Journal of Clinical and Medical Sciences

Mental State Diagnosis with EEG Signal from Wearable Device

Angela Chenga^* and Sara Rose Department of Medical Sciences, St. Joseph Medical Center, Stockton, California, USA
^*Correspondence: Angela Chenga, Department of Medical Sciences, St. Joseph Medical Center, Stockton, California, USA, Email:

Received: 04-Apr-2022, Manuscript No. JCMS-22-16989; Editor assigned: 07-Apr-2022, Pre QC No. JCMS-22-16989 (PQ); Reviewed: 25-Apr-2022, QC No. JCMS-22-16989; Revised: 02-May-2022, Manuscript No. JCMS-22-16989 (R); Published: 09-May-2022, DOI: 10.35248/2593-9947.22.6.184

Description

Detecting or analyzing the thoughts of humans is age old dream of any researchers. The closest thing we have got to measure the emotion of humans is reading EEG signals and differentiating the various patterns. But the main problems with those techniques are they are, very intrusive and painful at times. Therefore, measuring the human emotions in a laboratory is not the ideal way to go. This problem can be rectified with the help of wearable devices that can be carried by the patients. There are many types of headset based wearable devices that can be used to extract EEG signals effectively. When compared to all the other medical grade EEG recording devices the Signal to Noise ratio of this commercial EEG recording devices are still low. Therefore, the important factor that we have taken into consideration for this research are cost, reliability, error handling capacity and Signal to Noise ratio of the devices. There are also some artefacts that are needed to be taken into consideration before progressing into the classification steps. The artefacts like ocular, motion, sweet and electrode can greatly affect the performance of classification algorithm. Thus many researchers have done on artefact removal and different techniques are suitable for different types of artefacts. Therefore, introducing a universal artefact removal technique is of much importance. This kind of positional dependence is not suitable for neural network algorithms as they may hugely affect the classification accuracy. The main advantage of shift invariant algorithms is they have same output even if the value of the input signal is changed in position.
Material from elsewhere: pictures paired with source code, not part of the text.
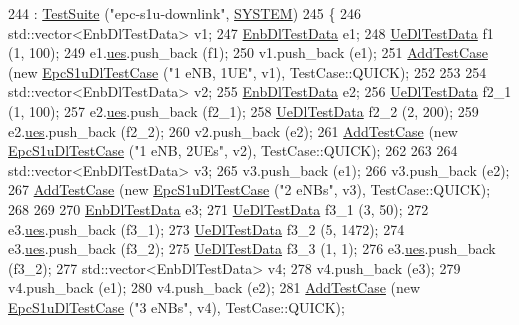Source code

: \begin{DoxyCode}
244   : \hyperlink{classns3_1_1TestSuite_a904b0c40583b744d30908aeb94636d1a}{TestSuite} (\textcolor{stringliteral}{"epc-s1u-downlink"}, \hyperlink{classns3_1_1TestSuite_a1ebfcab34ec8161e085e8e3a1855eae0a90c5529a26ab3a5ffcc6e57040dbd82e}{SYSTEM})
245 \{  
246   std::vector<EnbDlTestData> v1;  
247   \hyperlink{structEnbDlTestData}{EnbDlTestData} e1;
248   \hyperlink{structUeDlTestData}{UeDlTestData} f1 (1, 100);
249   e1.\hyperlink{structEnbDlTestData_a919da2f180c68423fc47ba8e1b088b13}{ues}.push\_back (f1);
250   v1.push\_back (e1);
251   \hyperlink{classns3_1_1TestCase_a3718088e3eefd5d6454569d2e0ddd835}{AddTestCase} (\textcolor{keyword}{new} \hyperlink{classEpcS1uDlTestCase}{EpcS1uDlTestCase} (\textcolor{stringliteral}{"1 eNB, 1UE"}, v1), TestCase::QUICK);
252 
253 
254   std::vector<EnbDlTestData> v2;  
255   \hyperlink{structEnbDlTestData}{EnbDlTestData} e2;
256   \hyperlink{structUeDlTestData}{UeDlTestData} f2\_1 (1, 100);
257   e2.\hyperlink{structEnbDlTestData_a919da2f180c68423fc47ba8e1b088b13}{ues}.push\_back (f2\_1);
258   \hyperlink{structUeDlTestData}{UeDlTestData} f2\_2 (2, 200);
259   e2.\hyperlink{structEnbDlTestData_a919da2f180c68423fc47ba8e1b088b13}{ues}.push\_back (f2\_2);
260   v2.push\_back (e2);
261   \hyperlink{classns3_1_1TestCase_a3718088e3eefd5d6454569d2e0ddd835}{AddTestCase} (\textcolor{keyword}{new} \hyperlink{classEpcS1uDlTestCase}{EpcS1uDlTestCase} (\textcolor{stringliteral}{"1 eNB, 2UEs"}, v2), TestCase::QUICK);
262 
263 
264   std::vector<EnbDlTestData> v3;  
265   v3.push\_back (e1);
266   v3.push\_back (e2);
267   \hyperlink{classns3_1_1TestCase_a3718088e3eefd5d6454569d2e0ddd835}{AddTestCase} (\textcolor{keyword}{new} \hyperlink{classEpcS1uDlTestCase}{EpcS1uDlTestCase} (\textcolor{stringliteral}{"2 eNBs"}, v3), TestCase::QUICK);
268 
269 
270   \hyperlink{structEnbDlTestData}{EnbDlTestData} e3;
271   \hyperlink{structUeDlTestData}{UeDlTestData} f3\_1 (3, 50);
272   e3.\hyperlink{structEnbDlTestData_a919da2f180c68423fc47ba8e1b088b13}{ues}.push\_back (f3\_1);
273   \hyperlink{structUeDlTestData}{UeDlTestData} f3\_2 (5, 1472);
274   e3.\hyperlink{structEnbDlTestData_a919da2f180c68423fc47ba8e1b088b13}{ues}.push\_back (f3\_2);
275   \hyperlink{structUeDlTestData}{UeDlTestData} f3\_3 (1, 1);
276   e3.\hyperlink{structEnbDlTestData_a919da2f180c68423fc47ba8e1b088b13}{ues}.push\_back (f3\_2);
277   std::vector<EnbDlTestData> v4;  
278   v4.push\_back (e3);
279   v4.push\_back (e1);
280   v4.push\_back (e2);
281   \hyperlink{classns3_1_1TestCase_a3718088e3eefd5d6454569d2e0ddd835}{AddTestCase} (\textcolor{keyword}{new} \hyperlink{classEpcS1uDlTestCase}{EpcS1uDlTestCase} (\textcolor{stringliteral}{"3 eNBs"}, v4), TestCase::QUICK);

\end{DoxyCode}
There are many techniques that formulated to tackle this shift dependence of wavelet algorithms. This technique generates complex coefficients of the inputs that are using dual tree filters to make the algorithm more shift resistant. The main drawback with those techniques is that they will provide low to moderate level of filtering for lower bandwidth regions. The polyphase filter bank method that was used to extract signals lack efficiency for high bandwidth inputs. After successful implementation of shift independent filtering the next part of implementation will lead to feature detection and classification. Using neural network for classification is age old technique. But the main problems with neural network algorithms are increased training time, more energy consumption and its high need for data. All those things make it complicated to be used in wearable device applications. The conventional method that is used in signal processing application is Recurrent Neural Networks (RNN). The main drawback with RNN algorithm are their training complexities, vanishing gradient problems, staking problems and difficulty to training long sequences. If we look back into what we discussed this are the exact things we have to implement in wearable applications. In wearable device applications it is important to reduce the memory and computational cost of neural networks as it may increase the energy consumption of the device. In order to reduce this energy consumption issues. There are also other important fully connected neural networks. The main problem with fully connected neural networks is that it increases the number of connections in the neural network which increases the memory value for each weight as well increases the processing time in computation.

This Mental state diagnosis using EEG signal algorithm is also designed to be shift invariant and can handle real world online data from wearable devices.